DATASET RECORDS

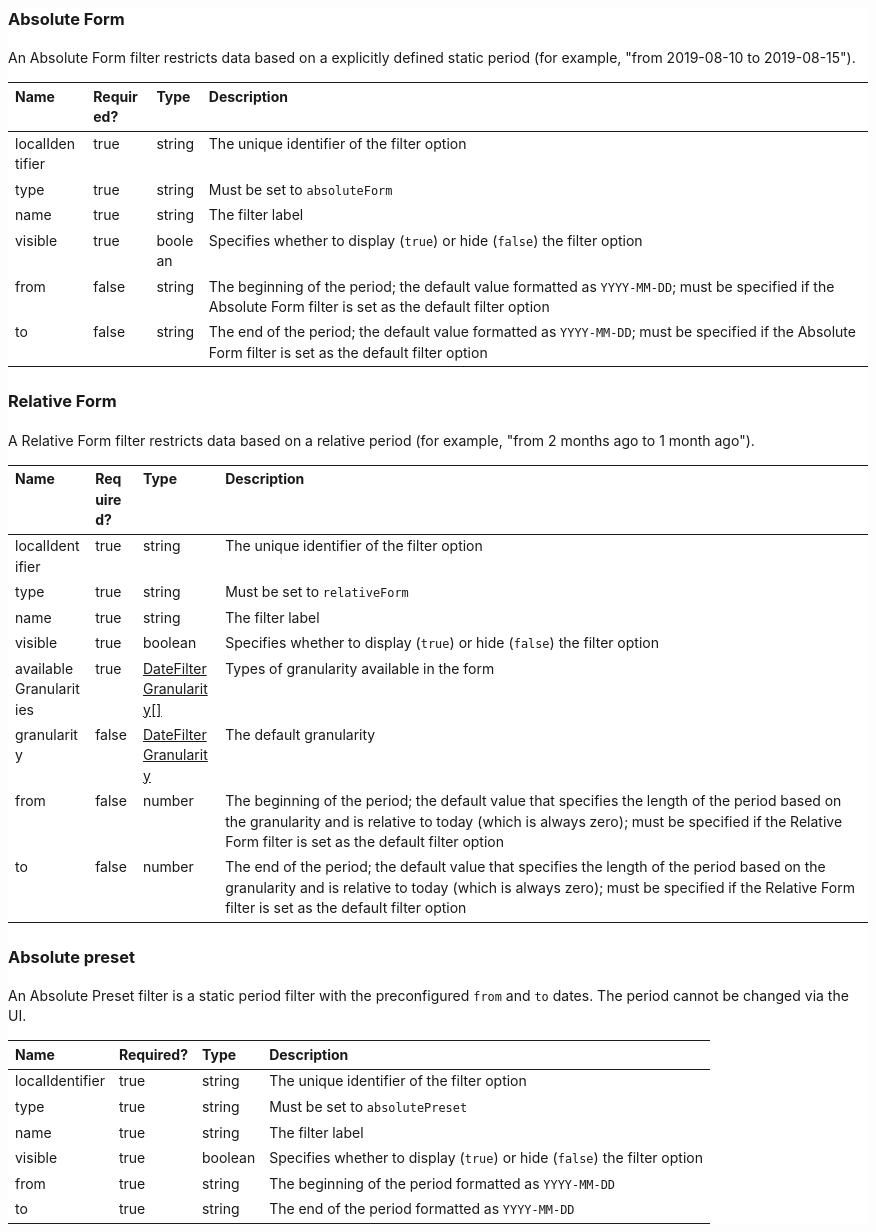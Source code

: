 
### Absolute Form
An Absolute Form filter restricts data based on a explicitly defined static period (for example, "from 2019-08-10 to 2019-08-15").

| Name | Required? | Type | Description |
| :--- | :--- | :--- | :--- |
| localIdentifier | true | string | The unique identifier of the filter option |
| type | true | string | Must be set to `absoluteForm` |
| name | true | string | The filter label |
| visible | true | boolean | Specifies whether to display (`true`) or hide (`false`) the filter option |
| from | false | string | The beginning of the period; the default value formatted as `YYYY-MM-DD`; must be specified if the Absolute Form filter is set as the default filter option |
| to | false | string | The end of the period; the default value formatted as `YYYY-MM-DD`; must be specified if the Absolute Form filter is set as the default filter option |

### Relative Form
A Relative Form filter restricts data based on a relative period (for example, "from 2 months ago to 1 month ago").

| Name | Required? | Type | Description |
| :--- | :--- | :--- | :--- |
| localIdentifier | true | string | The unique identifier of the filter option |
| type | true | string | Must be set to `relativeForm` |
| name | true | string | The filter label |
| visible | true | boolean | Specifies whether to display (`true`) or hide (`false`) the filter option |
| availableGranularities | true | [DateFilterGranularity[]](#date-filter-granularity) | Types of granularity available in the form |
| granularity | false | [DateFilterGranularity](#date-filter-granularity) | The default granularity |
| from | false | number | The beginning of the period; the default value that specifies the length of the period based on the granularity and is relative to today (which is always zero); must be specified if the Relative Form filter is set as the default filter option |
| to | false | number | The end of the period; the default value that specifies the length of the period based on the granularity and is relative to today (which is always zero); must be specified if the Relative Form filter is set as the default filter option |

### Absolute preset
An Absolute Preset filter is a static period filter with the preconfigured `from` and `to` dates. The period cannot be changed via the UI.

| Name | Required? | Type | Description |
| :--- | :--- | :--- | :--- |
| localIdentifier | true | string | The unique identifier of the filter option |
| type | true | string | Must be set to `absolutePreset` |
| name | true | string | The filter label |
| visible | true | boolean | Specifies whether to display (`true`) or hide (`false`) the filter option |
| from | true | string | The beginning of the period formatted as `YYYY-MM-DD` |
| to | true | string | The end of the period formatted as `YYYY-MM-DD` |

BRIEF
Wherever a line of the records above contains the string "restricts", copy that line out.

REPLY
An Absolute Form filter restricts data based on a explicitly defined static period (for example, "from 2019-08-10 to 2019-08-15").
A Relative Form filter restricts data based on a relative period (for example, "from 2 months ago to 1 month ago").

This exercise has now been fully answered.